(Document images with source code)
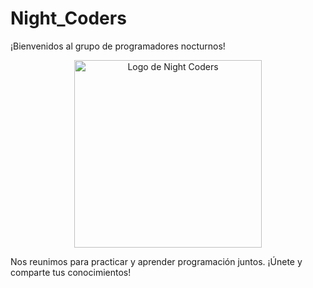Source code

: # Night_Coders

¡Bienvenidos al grupo de programadores nocturnos!

<p align="center">
  <img src="![DALL·E 2024-10-25 10 53 38 - Create a creative and fun logo for a group of beginner programmers who enjoy practicing coding with friends at night  The logo should be playful and f](https://github.com/user-attachments/assets/aff0a7a1-c2c6-481b-ac1c-b55b5805d7f8)" alt="Logo de Night Coders" width="300">
</p>


Nos reunimos para practicar y aprender programación juntos. ¡Únete y comparte tus conocimientos!
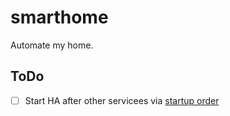 # smarthome

Automate my home.

## ToDo
- [ ] Start HA after other servicees via [startup order](https://docs.docker.com/compose/startup-order/)
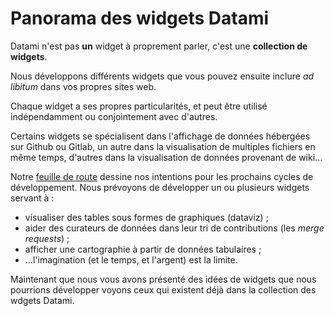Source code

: 
# Panorama des widgets Datami

Datami n'est pas **un** widget à proprement parler, c'est une **collection de widgets**.

Nous développons différents widgets que vous pouvez ensuite inclure _ad libitum_ dans vos propres sites web.

Chaque widget a ses propres particularités, et peut être utilisé indépendamment ou conjointement avec d'autres.

Certains widgets se spécialisent dans l'affichage de données hébergées sur Github ou Gitlab, un autre dans la visualisation de multiples fichiers en même temps, d'autres dans la visualisation de données provenant de wiki...

Notre [feuille de route](/software) dessine nos intentions pour les prochains cycles de développement. Nous prévoyons de développer un ou plusieurs widgets servant à :

- visualiser des tables sous formes de graphiques (dataviz) ;
- aider des curateurs de données dans leur tri de contributions (les _merge requests_) ;
- afficher une cartographie à partir de données tabulaires ; 
- ...l'imagination (et le temps, et l'argent) est la limite.

Maintenant que nous vous avons présenté des idées de widgets que nous pourrions développer voyons ceux qui existent déjà dans la collection des wdgets Datami.
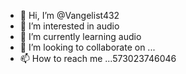 - 👋 Hi, I’m @Vangelist432
- 👀 I’m interested in  audio
- 🌱 I’m currently learning  audio
- 💞️ I’m looking to collaborate on ...
- 📫 How to reach me ...573023746046


<!---
Vangelist432/Vangelist432 is a ✨ special ✨ repository because its `README.md` (this file) appears on your GitHub profile.s
You can click the Preview link to take a look at your changes.
--->
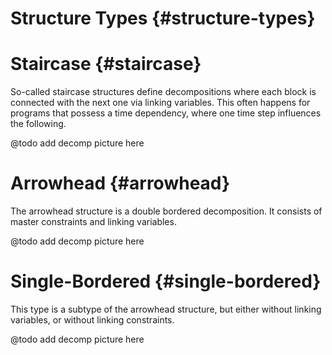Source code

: # Structure Types {#structure-types}

# Staircase {#staircase}
So-called staircase structures define decompositions where each block is connected
with the next one via linking variables. This often happens for programs that
possess a time dependency, where one time step influences the following.

@todo add decomp picture here

# Arrowhead {#arrowhead}
The arrowhead structure is a double bordered decomposition. It consists of
master constraints and linking variables.

@todo add decomp picture here

# Single-Bordered {#single-bordered}
This type is a subtype of the arrowhead structure, but either without linking variables, or without linking constraints.

@todo add decomp picture here
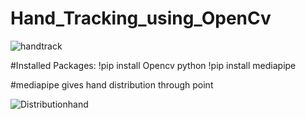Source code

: # Hand_Tracking_using_OpenCv

![handtrack](https://user-images.githubusercontent.com/106165581/202970306-211cf286-777d-4be2-9765-3557f24bb427.png)

#Installed Packages:
!pip install Opencv python
!pip install mediapipe

#mediapipe gives hand distribution through point

![Distributionhand](https://user-images.githubusercontent.com/106165581/202971883-1b43936d-5467-44fe-a0bb-2c5709ac517b.png)

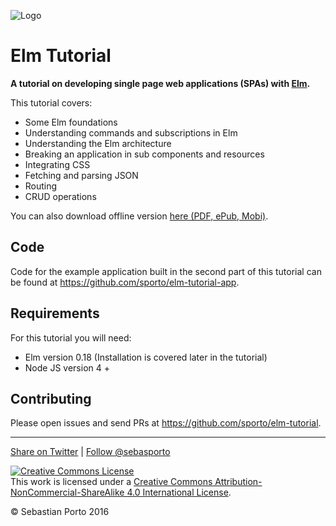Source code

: 
![Logo](logo.png)
# Elm Tutorial

__A tutorial on developing single page web applications (SPAs) with [Elm](http://elm-lang.org/).__

This tutorial covers:

- Some Elm foundations
- Understanding commands and subscriptions in Elm
- Understanding the Elm architecture
- Breaking an application in sub components and resources
- Integrating CSS
- Fetching and parsing JSON
- Routing
- CRUD operations

You can also download offline version [here (PDF, ePub, Mobi)](https://www.gitbook.com/book/sporto/elm-tutorial/details).

## Code

Code for the example application built in the second part of this tutorial can be
found at <https://github.com/sporto/elm-tutorial-app>.

## Requirements

For this tutorial you will need:

- Elm version 0.18 (Installation is covered later in the tutorial)
- Node JS version 4 +

## Contributing

Please open issues and send PRs at <https://github.com/sporto/elm-tutorial>.

---

[Share on Twitter](https://twitter.com/intent/tweet?&text=Elm%20Tutorial&url=http%3A%2F%2Fwww.elm-tutorial.org&via=sebasporto) | [Follow @sebasporto](https://twitter.com/intent/user?screen_name=sebasporto)

<a rel="license" href="http://creativecommons.org/licenses/by-nc-sa/4.0/"><img alt="Creative Commons License" style="border-width:0" src="https://i.creativecommons.org/l/by-nc-sa/4.0/88x31.png" /></a><br />This work is licensed under a <a rel="license" href="http://creativecommons.org/licenses/by-nc-sa/4.0/">Creative Commons Attribution-NonCommercial-ShareAlike 4.0 International License</a>.

© Sebastian Porto 2016
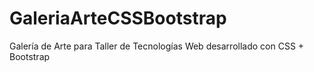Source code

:# GaleriaArteCSSBootstrap
Galería de Arte para Taller de Tecnologías Web desarrollado con CSS + Bootstrap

AIM OF THE TASK: In the entries above, how many lines hold the word "variables"? State the number and nothing else.

TASK RESULT: 3